In [1]:
import instaloader
import re #regular expressions
import pandas as pd
import unicodedata
import numpy as np
from os import path
from os import listdir
from os.path import isfile, join
import os
import datetime
import warnings
import itertools
import time
from shutil import rmtree

In [2]:
with open('instagram_mobile_user_agent.txt', 'r') as f:
    mobile_user_agent = f.read()
mobile_user_agent

'Mozilla/5.0 (iPhone; CPU iPhone OS 15_6_1 like Mac OS X) AppleWebKit/605.1.15 (KHTML, like Gecko) Mobile/15E148 Instagram 248.1.0.13.112 (iPhone11,2; iOS 15_6_1; en_US; en-US; scale=3.00; 1125x2436; 390885564) NW/3'

In [3]:
# Get instance. Use iphone user agent so requests to Instagram look less suspicious
L = instaloader.Instaloader(user_agent = mobile_user_agent)

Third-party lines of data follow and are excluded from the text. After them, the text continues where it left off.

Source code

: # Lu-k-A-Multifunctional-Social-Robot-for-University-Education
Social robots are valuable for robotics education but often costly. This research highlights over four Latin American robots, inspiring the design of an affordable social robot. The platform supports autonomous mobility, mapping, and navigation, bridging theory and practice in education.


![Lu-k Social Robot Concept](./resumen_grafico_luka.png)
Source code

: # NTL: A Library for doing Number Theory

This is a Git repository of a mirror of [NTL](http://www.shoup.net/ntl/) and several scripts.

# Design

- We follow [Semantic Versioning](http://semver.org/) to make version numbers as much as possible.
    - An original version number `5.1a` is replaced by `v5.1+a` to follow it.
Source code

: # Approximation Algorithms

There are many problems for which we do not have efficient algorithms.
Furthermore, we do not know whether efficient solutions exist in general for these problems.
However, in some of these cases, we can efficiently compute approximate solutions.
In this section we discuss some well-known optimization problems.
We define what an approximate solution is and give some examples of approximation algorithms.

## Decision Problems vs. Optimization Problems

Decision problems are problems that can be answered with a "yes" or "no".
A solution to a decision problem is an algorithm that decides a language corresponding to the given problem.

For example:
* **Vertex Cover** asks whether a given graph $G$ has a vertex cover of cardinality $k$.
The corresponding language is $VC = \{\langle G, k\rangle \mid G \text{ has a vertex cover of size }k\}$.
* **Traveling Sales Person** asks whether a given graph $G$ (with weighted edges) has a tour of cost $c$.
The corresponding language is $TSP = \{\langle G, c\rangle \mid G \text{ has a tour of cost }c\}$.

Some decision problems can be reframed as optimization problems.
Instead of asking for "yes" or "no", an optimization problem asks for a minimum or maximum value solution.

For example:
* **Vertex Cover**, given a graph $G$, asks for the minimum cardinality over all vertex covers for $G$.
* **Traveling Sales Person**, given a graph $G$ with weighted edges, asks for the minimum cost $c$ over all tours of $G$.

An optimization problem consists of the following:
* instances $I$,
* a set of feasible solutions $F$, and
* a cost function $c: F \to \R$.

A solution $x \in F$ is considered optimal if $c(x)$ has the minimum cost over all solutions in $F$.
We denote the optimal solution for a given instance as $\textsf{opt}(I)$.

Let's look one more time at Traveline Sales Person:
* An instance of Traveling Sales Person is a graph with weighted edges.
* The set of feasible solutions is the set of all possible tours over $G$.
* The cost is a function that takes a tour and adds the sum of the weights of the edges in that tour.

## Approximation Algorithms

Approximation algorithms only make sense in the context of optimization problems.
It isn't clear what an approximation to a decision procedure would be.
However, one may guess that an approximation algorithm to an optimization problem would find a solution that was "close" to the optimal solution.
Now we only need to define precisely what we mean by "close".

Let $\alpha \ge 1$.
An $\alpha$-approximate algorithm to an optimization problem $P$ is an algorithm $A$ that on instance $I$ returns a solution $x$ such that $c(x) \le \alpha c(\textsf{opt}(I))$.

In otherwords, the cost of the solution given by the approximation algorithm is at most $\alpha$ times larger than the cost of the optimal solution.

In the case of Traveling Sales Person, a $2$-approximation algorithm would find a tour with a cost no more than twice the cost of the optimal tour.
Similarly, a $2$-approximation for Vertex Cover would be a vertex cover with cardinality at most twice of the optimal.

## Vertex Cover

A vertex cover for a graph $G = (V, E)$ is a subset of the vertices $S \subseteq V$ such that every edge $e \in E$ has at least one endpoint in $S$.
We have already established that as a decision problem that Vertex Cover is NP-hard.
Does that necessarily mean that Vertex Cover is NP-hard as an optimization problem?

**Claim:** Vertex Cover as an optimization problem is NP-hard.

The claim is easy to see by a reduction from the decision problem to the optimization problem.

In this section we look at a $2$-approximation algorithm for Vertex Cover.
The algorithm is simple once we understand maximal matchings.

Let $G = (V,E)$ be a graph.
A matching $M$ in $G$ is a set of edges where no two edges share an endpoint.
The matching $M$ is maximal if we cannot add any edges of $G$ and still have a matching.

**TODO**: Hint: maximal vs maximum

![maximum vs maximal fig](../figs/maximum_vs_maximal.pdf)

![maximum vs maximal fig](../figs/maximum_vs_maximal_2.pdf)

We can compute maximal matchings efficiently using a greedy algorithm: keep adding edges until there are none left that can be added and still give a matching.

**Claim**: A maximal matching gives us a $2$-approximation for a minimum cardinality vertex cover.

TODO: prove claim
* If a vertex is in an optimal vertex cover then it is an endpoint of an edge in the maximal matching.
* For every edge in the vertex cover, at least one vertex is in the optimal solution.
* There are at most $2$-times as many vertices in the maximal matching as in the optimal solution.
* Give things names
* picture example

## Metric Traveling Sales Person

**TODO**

# Login to Instagram using session file created with instaloader --login in terminal.
# Each person running the code needs to do this themselves. Instagram seems to require being logged in to access most information.
# Don't use an account you care a lot about - it could get banned due to scraping
L.load_session_from_file('kazimiersmith')

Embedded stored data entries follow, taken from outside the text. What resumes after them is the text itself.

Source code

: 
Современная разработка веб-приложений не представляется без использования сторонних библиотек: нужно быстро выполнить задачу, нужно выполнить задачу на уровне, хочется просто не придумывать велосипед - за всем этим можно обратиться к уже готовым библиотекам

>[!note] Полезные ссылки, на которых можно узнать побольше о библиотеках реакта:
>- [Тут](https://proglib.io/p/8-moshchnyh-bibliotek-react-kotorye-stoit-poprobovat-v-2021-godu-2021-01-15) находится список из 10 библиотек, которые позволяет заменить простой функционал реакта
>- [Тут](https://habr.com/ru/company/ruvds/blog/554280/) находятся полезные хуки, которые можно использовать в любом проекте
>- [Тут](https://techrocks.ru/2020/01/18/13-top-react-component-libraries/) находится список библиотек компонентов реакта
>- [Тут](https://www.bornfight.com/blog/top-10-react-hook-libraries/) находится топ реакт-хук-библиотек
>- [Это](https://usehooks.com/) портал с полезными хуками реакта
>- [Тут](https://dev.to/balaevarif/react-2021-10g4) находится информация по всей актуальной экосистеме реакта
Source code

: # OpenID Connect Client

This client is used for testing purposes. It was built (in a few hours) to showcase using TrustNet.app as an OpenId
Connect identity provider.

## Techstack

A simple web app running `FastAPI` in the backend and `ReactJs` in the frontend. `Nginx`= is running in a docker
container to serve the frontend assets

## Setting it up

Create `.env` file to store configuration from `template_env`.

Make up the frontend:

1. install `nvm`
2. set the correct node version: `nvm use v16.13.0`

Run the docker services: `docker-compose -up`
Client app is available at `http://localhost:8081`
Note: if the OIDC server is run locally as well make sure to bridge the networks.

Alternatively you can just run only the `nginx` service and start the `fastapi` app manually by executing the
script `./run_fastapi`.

Loaded session from C:\Users\kas1112\AppData\Local\Instaloader\session-kazimiersmith.


In [4]:
influencer_list_full = pd.read_csv('list_influencers.csv', encoding = 'utf-8')
#influencer_list_full = pd.read_csv('list_influencers_5.csv', encoding = 'utf-8')

In [5]:
# For the initial regression of engagement on sponsorship, use influencers with
# 50,000 to 200,000 followers
influencer_list = influencer_list_full[(influencer_list_full['num_followers'] > 50000) 
                                       & (influencer_list_full['num_followers'] < 200000)]['username']
#influencer_list = influencer_list_full['username']

In [6]:
def user_to_json(influencer, num_posts, replace_json = True):
    print('Downloading posts from', influencer)
    Profile = instaloader.Profile
    profile = Profile.from_username(L.context, influencer)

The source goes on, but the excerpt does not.